I began to start falling victim to my circumstance, wallowing in self pity because I am in school, working, being a mom and trying to keep up. Then I hit me: WHY SHOULD I?
Have you ever flipped your perspective? Like looking half empty half full scenarios. I am blessed to have an education and passion for my population I serve everyday. I am a resource that helps better members of my community just because of the empathetical, and transparent point of view I have to offer.
I am a mother. What example do I set if I choose wallowing in my fortunate circumstance and choose to accept defeat when faced with challenge. I need to be that guide for my girls to show we push through tough overwhelming times not let them eat us.
I am a student, who almost dropped out her first year of college because she didn’t know she had a passion until she had to go through her own pain. I am now in the honors society and maintaining a 3.945 GPA. So WHY SHOULD I?
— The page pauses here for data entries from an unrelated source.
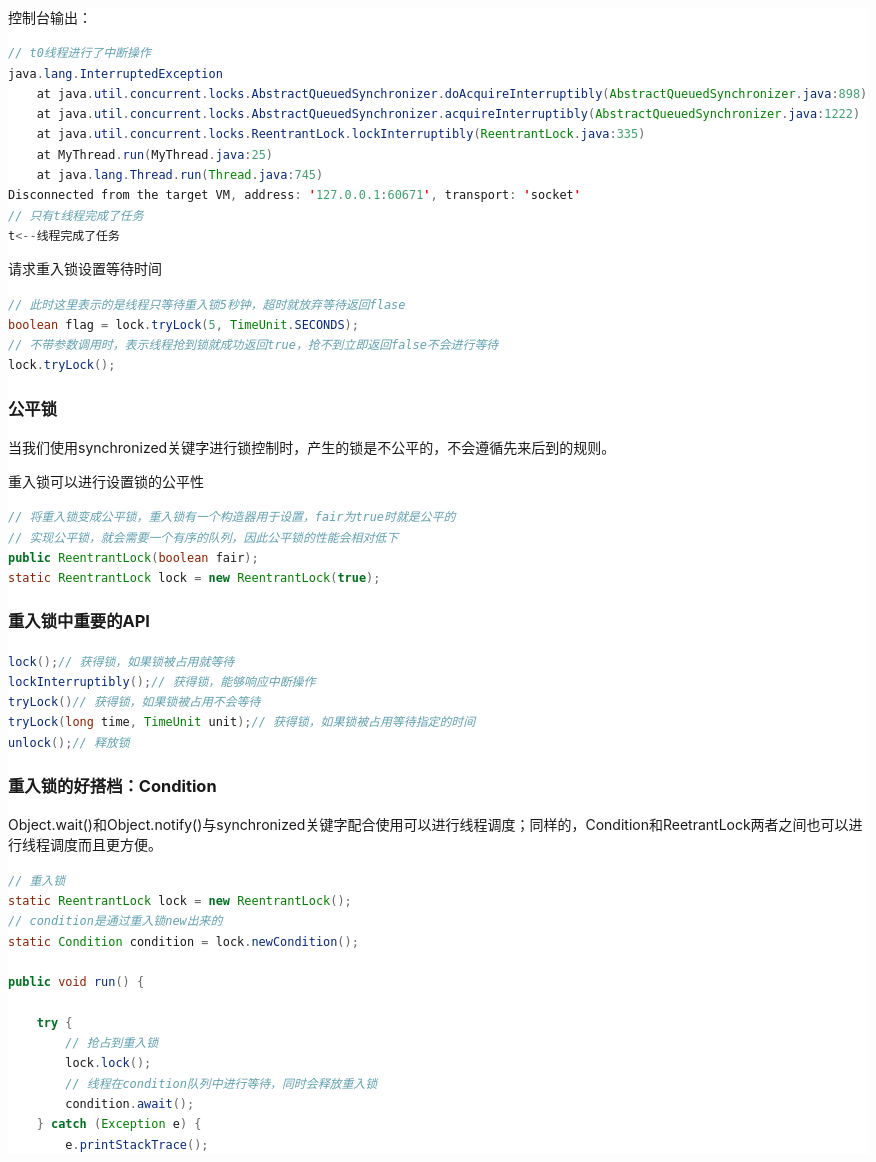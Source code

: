 控制台输出：

``` java
// t0线程进行了中断操作
java.lang.InterruptedException
	at java.util.concurrent.locks.AbstractQueuedSynchronizer.doAcquireInterruptibly(AbstractQueuedSynchronizer.java:898)
	at java.util.concurrent.locks.AbstractQueuedSynchronizer.acquireInterruptibly(AbstractQueuedSynchronizer.java:1222)
	at java.util.concurrent.locks.ReentrantLock.lockInterruptibly(ReentrantLock.java:335)
	at MyThread.run(MyThread.java:25)
	at java.lang.Thread.run(Thread.java:745)
Disconnected from the target VM, address: '127.0.0.1:60671', transport: 'socket'
// 只有t线程完成了任务
t<--线程完成了任务
```

请求重入锁设置等待时间

``` java
// 此时这里表示的是线程只等待重入锁5秒钟，超时就放弃等待返回flase
boolean flag = lock.tryLock(5, TimeUnit.SECONDS);
// 不带参数调用时，表示线程抢到锁就成功返回true，抢不到立即返回false不会进行等待
lock.tryLock();
```

### 公平锁

当我们使用synchronized关键字进行锁控制时，产生的锁是不公平的，不会遵循先来后到的规则。

重入锁可以进行设置锁的公平性

``` java
// 将重入锁变成公平锁，重入锁有一个构造器用于设置，fair为true时就是公平的
// 实现公平锁，就会需要一个有序的队列，因此公平锁的性能会相对低下
public ReentrantLock(boolean fair);
static ReentrantLock lock = new ReentrantLock(true);
```

### 重入锁中重要的API

``` java
lock();// 获得锁，如果锁被占用就等待
lockInterruptibly();// 获得锁，能够响应中断操作
tryLock()// 获得锁，如果锁被占用不会等待
tryLock(long time, TimeUnit unit);// 获得锁，如果锁被占用等待指定的时间
unlock();// 释放锁
```

### 重入锁的好搭档：Condition

Object.wait()和Object.notify()与synchronized关键字配合使用可以进行线程调度；同样的，Condition和ReetrantLock两者之间也可以进行线程调度而且更方便。

``` java
// 重入锁
static ReentrantLock lock = new ReentrantLock();
// condition是通过重入锁new出来的
static Condition condition = lock.newCondition();

public void run() {

    try {
        // 抢占到重入锁
        lock.lock();
        // 线程在condition队列中进行等待，同时会释放重入锁
        condition.await();
    } catch (Exception e) {
        e.printStackTrace();
```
I should because I may be overwhelmed for now, but this feeling won’t last forever. I need to push through and stay motivated because I have come to far to slow down now. I don’t know why you took the time to read this today, but if you’re feeling defeated, deflated, or just exhausted and wanting to take a break ask yourself WHY YOU SHOULD push through and not give up. Today might be tough but who knows what we can take from today to make a better tomorrow.
5 thoughts on “Why should I?”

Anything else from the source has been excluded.